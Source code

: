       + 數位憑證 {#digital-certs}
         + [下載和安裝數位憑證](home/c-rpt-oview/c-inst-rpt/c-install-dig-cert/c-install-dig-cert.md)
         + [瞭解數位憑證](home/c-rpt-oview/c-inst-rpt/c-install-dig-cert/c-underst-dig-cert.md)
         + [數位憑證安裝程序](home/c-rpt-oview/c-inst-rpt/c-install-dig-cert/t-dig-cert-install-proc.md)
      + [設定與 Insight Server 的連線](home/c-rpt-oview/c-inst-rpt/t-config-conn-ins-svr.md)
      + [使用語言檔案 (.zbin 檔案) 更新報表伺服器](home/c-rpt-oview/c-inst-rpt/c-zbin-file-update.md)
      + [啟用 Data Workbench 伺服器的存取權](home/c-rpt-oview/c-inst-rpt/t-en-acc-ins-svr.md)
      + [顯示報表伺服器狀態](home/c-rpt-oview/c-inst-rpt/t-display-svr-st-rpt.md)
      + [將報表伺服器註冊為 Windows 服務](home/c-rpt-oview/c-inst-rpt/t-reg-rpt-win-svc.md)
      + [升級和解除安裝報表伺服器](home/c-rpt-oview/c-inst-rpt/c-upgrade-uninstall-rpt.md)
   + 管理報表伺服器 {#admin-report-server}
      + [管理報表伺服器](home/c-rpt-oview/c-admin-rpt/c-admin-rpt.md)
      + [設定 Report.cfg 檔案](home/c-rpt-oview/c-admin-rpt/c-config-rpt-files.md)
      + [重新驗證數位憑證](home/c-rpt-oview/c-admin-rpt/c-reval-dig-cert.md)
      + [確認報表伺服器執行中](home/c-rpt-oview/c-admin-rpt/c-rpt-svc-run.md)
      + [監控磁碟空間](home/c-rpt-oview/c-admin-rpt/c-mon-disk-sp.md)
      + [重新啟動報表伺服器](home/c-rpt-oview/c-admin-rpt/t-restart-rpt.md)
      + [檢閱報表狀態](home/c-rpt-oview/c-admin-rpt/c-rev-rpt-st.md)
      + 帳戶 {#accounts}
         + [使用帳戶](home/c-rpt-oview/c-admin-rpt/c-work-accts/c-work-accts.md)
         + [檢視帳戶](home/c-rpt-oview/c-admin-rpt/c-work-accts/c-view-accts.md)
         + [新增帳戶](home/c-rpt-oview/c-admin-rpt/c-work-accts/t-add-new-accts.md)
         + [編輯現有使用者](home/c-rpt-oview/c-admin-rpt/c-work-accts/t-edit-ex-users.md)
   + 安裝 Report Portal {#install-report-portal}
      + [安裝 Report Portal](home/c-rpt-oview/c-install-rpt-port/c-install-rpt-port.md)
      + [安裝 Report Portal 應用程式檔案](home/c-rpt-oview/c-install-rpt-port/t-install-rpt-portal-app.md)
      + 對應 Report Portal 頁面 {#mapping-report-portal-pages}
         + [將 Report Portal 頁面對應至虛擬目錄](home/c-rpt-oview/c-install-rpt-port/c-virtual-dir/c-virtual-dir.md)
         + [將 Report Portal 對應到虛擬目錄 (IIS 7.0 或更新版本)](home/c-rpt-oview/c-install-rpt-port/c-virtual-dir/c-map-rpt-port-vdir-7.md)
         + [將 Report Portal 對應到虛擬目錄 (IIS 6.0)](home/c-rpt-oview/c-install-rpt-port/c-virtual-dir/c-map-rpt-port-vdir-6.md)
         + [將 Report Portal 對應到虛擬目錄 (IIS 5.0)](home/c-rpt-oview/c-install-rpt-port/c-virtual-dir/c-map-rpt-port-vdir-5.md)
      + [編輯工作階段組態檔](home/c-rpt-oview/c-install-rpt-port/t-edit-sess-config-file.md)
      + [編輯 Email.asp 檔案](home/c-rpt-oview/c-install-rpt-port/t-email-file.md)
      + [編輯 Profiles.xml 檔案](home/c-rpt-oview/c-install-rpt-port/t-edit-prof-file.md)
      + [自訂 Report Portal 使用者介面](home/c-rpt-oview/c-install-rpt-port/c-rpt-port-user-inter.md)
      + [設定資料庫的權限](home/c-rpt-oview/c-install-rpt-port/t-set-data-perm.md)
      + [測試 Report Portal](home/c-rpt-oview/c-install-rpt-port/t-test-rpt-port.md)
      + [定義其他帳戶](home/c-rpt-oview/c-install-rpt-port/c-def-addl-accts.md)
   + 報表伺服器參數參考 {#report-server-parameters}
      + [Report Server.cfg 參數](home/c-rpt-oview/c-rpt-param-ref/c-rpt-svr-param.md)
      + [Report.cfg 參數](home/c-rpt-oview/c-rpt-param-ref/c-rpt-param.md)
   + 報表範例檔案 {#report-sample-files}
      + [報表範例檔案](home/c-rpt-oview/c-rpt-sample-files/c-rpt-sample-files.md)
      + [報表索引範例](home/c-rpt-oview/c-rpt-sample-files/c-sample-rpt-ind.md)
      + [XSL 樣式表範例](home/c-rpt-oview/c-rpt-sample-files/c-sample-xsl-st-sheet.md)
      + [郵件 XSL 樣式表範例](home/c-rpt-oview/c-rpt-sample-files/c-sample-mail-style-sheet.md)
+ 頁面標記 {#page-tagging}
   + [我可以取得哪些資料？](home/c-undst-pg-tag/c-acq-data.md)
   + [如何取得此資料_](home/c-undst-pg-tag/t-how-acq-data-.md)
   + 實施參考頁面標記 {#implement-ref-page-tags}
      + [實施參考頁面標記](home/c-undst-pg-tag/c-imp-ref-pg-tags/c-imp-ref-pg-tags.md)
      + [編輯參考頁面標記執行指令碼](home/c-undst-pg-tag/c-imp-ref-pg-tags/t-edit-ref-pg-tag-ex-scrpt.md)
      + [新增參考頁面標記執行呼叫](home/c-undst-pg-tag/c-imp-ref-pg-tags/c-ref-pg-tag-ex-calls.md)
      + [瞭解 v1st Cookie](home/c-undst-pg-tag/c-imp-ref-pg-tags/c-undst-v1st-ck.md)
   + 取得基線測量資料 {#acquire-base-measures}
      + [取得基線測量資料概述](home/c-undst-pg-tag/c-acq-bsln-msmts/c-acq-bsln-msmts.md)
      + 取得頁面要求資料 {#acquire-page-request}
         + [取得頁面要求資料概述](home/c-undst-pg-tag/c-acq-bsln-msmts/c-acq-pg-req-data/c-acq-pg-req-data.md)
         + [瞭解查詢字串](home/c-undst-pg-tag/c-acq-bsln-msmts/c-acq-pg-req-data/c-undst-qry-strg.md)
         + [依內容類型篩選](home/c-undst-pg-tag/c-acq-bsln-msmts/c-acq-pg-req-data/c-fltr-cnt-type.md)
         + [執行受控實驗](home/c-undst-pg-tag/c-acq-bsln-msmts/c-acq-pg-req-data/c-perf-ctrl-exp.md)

——

## Directions
The output should match the records above exactly, entry for entry.

## Written solution
Source code

:       + 數位憑證 {#digital-certs}
         + [下載和安裝數位憑證](home/c-rpt-oview/c-inst-rpt/c-install-dig-cert/c-install-dig-cert.md)
         + [瞭解數位憑證](home/c-rpt-oview/c-inst-rpt/c-install-dig-cert/c-underst-dig-cert.md)
         + [數位憑證安裝程序](home/c-rpt-oview/c-inst-rpt/c-install-dig-cert/t-dig-cert-install-proc.md)
      + [設定與 Insight Server 的連線](home/c-rpt-oview/c-inst-rpt/t-config-conn-ins-svr.md)
      + [使用語言檔案 (.zbin 檔案) 更新報表伺服器](home/c-rpt-oview/c-inst-rpt/c-zbin-file-update.md)
      + [啟用 Data Workbench 伺服器的存取權](home/c-rpt-oview/c-inst-rpt/t-en-acc-ins-svr.md)
      + [顯示報表伺服器狀態](home/c-rpt-oview/c-inst-rpt/t-display-svr-st-rpt.md)
      + [將報表伺服器註冊為 Windows 服務](home/c-rpt-oview/c-inst-rpt/t-reg-rpt-win-svc.md)
      + [升級和解除安裝報表伺服器](home/c-rpt-oview/c-inst-rpt/c-upgrade-uninstall-rpt.md)
   + 管理報表伺服器 {#admin-report-server}
      + [管理報表伺服器](home/c-rpt-oview/c-admin-rpt/c-admin-rpt.md)
      + [設定 Report.cfg 檔案](home/c-rpt-oview/c-admin-rpt/c-config-rpt-files.md)
      + [重新驗證數位憑證](home/c-rpt-oview/c-admin-rpt/c-reval-dig-cert.md)
      + [確認報表伺服器執行中](home/c-rpt-oview/c-admin-rpt/c-rpt-svc-run.md)
      + [監控磁碟空間](home/c-rpt-oview/c-admin-rpt/c-mon-disk-sp.md)
      + [重新啟動報表伺服器](home/c-rpt-oview/c-admin-rpt/t-restart-rpt.md)
      + [檢閱報表狀態](home/c-rpt-oview/c-admin-rpt/c-rev-rpt-st.md)
      + 帳戶 {#accounts}
         + [使用帳戶](home/c-rpt-oview/c-admin-rpt/c-work-accts/c-work-accts.md)
         + [檢視帳戶](home/c-rpt-oview/c-admin-rpt/c-work-accts/c-view-accts.md)
         + [新增帳戶](home/c-rpt-oview/c-admin-rpt/c-work-accts/t-add-new-accts.md)
         + [編輯現有使用者](home/c-rpt-oview/c-admin-rpt/c-work-accts/t-edit-ex-users.md)
   + 安裝 Report Portal {#install-report-portal}
      + [安裝 Report Portal](home/c-rpt-oview/c-install-rpt-port/c-install-rpt-port.md)
      + [安裝 Report Portal 應用程式檔案](home/c-rpt-oview/c-install-rpt-port/t-install-rpt-portal-app.md)
      + 對應 Report Portal 頁面 {#mapping-report-portal-pages}
         + [將 Report Portal 頁面對應至虛擬目錄](home/c-rpt-oview/c-install-rpt-port/c-virtual-dir/c-virtual-dir.md)
         + [將 Report Portal 對應到虛擬目錄 (IIS 7.0 或更新版本)](home/c-rpt-oview/c-install-rpt-port/c-virtual-dir/c-map-rpt-port-vdir-7.md)
         + [將 Report Portal 對應到虛擬目錄 (IIS 6.0)](home/c-rpt-oview/c-install-rpt-port/c-virtual-dir/c-map-rpt-port-vdir-6.md)
         + [將 Report Portal 對應到虛擬目錄 (IIS 5.0)](home/c-rpt-oview/c-install-rpt-port/c-virtual-dir/c-map-rpt-port-vdir-5.md)
      + [編輯工作階段組態檔](home/c-rpt-oview/c-install-rpt-port/t-edit-sess-config-file.md)
      + [編輯 Email.asp 檔案](home/c-rpt-oview/c-install-rpt-port/t-email-file.md)
      + [編輯 Profiles.xml 檔案](home/c-rpt-oview/c-install-rpt-port/t-edit-prof-file.md)
      + [自訂 Report Portal 使用者介面](home/c-rpt-oview/c-install-rpt-port/c-rpt-port-user-inter.md)
      + [設定資料庫的權限](home/c-rpt-oview/c-install-rpt-port/t-set-data-perm.md)
      + [測試 Report Portal](home/c-rpt-oview/c-install-rpt-port/t-test-rpt-port.md)
      + [定義其他帳戶](home/c-rpt-oview/c-install-rpt-port/c-def-addl-accts.md)
   + 報表伺服器參數參考 {#report-server-parameters}
      + [Report Server.cfg 參數](home/c-rpt-oview/c-rpt-param-ref/c-rpt-svr-param.md)
      + [Report.cfg 參數](home/c-rpt-oview/c-rpt-param-ref/c-rpt-param.md)
   + 報表範例檔案 {#report-sample-files}
      + [報表範例檔案](home/c-rpt-oview/c-rpt-sample-files/c-rpt-sample-files.md)
      + [報表索引範例](home/c-rpt-oview/c-rpt-sample-files/c-sample-rpt-ind.md)
      + [XSL 樣式表範例](home/c-rpt-oview/c-rpt-sample-files/c-sample-xsl-st-sheet.md)
      + [郵件 XSL 樣式表範例](home/c-rpt-oview/c-rpt-sample-files/c-sample-mail-style-sheet.md)
+ 頁面標記 {#page-tagging}
   + [我可以取得哪些資料？](home/c-undst-pg-tag/c-acq-data.md)
   + [如何取得此資料_](home/c-undst-pg-tag/t-how-acq-data-.md)
   + 實施參考頁面標記 {#implement-ref-page-tags}
      + [實施參考頁面標記](home/c-undst-pg-tag/c-imp-ref-pg-tags/c-imp-ref-pg-tags.md)
      + [編輯參考頁面標記執行指令碼](home/c-undst-pg-tag/c-imp-ref-pg-tags/t-edit-ref-pg-tag-ex-scrpt.md)
      + [新增參考頁面標記執行呼叫](home/c-undst-pg-tag/c-imp-ref-pg-tags/c-ref-pg-tag-ex-calls.md)
      + [瞭解 v1st Cookie](home/c-undst-pg-tag/c-imp-ref-pg-tags/c-undst-v1st-ck.md)
   + 取得基線測量資料 {#acquire-base-measures}
      + [取得基線測量資料概述](home/c-undst-pg-tag/c-acq-bsln-msmts/c-acq-bsln-msmts.md)
      + 取得頁面要求資料 {#acquire-page-request}
         + [取得頁面要求資料概述](home/c-undst-pg-tag/c-acq-bsln-msmts/c-acq-pg-req-data/c-acq-pg-req-data.md)
         + [瞭解查詢字串](home/c-undst-pg-tag/c-acq-bsln-msmts/c-acq-pg-req-data/c-undst-qry-strg.md)
         + [依內容類型篩選](home/c-undst-pg-tag/c-acq-bsln-msmts/c-acq-pg-req-data/c-fltr-cnt-type.md)
         + [執行受控實驗](home/c-undst-pg-tag/c-acq-bsln-msmts/c-acq-pg-req-data/c-perf-ctrl-exp.md)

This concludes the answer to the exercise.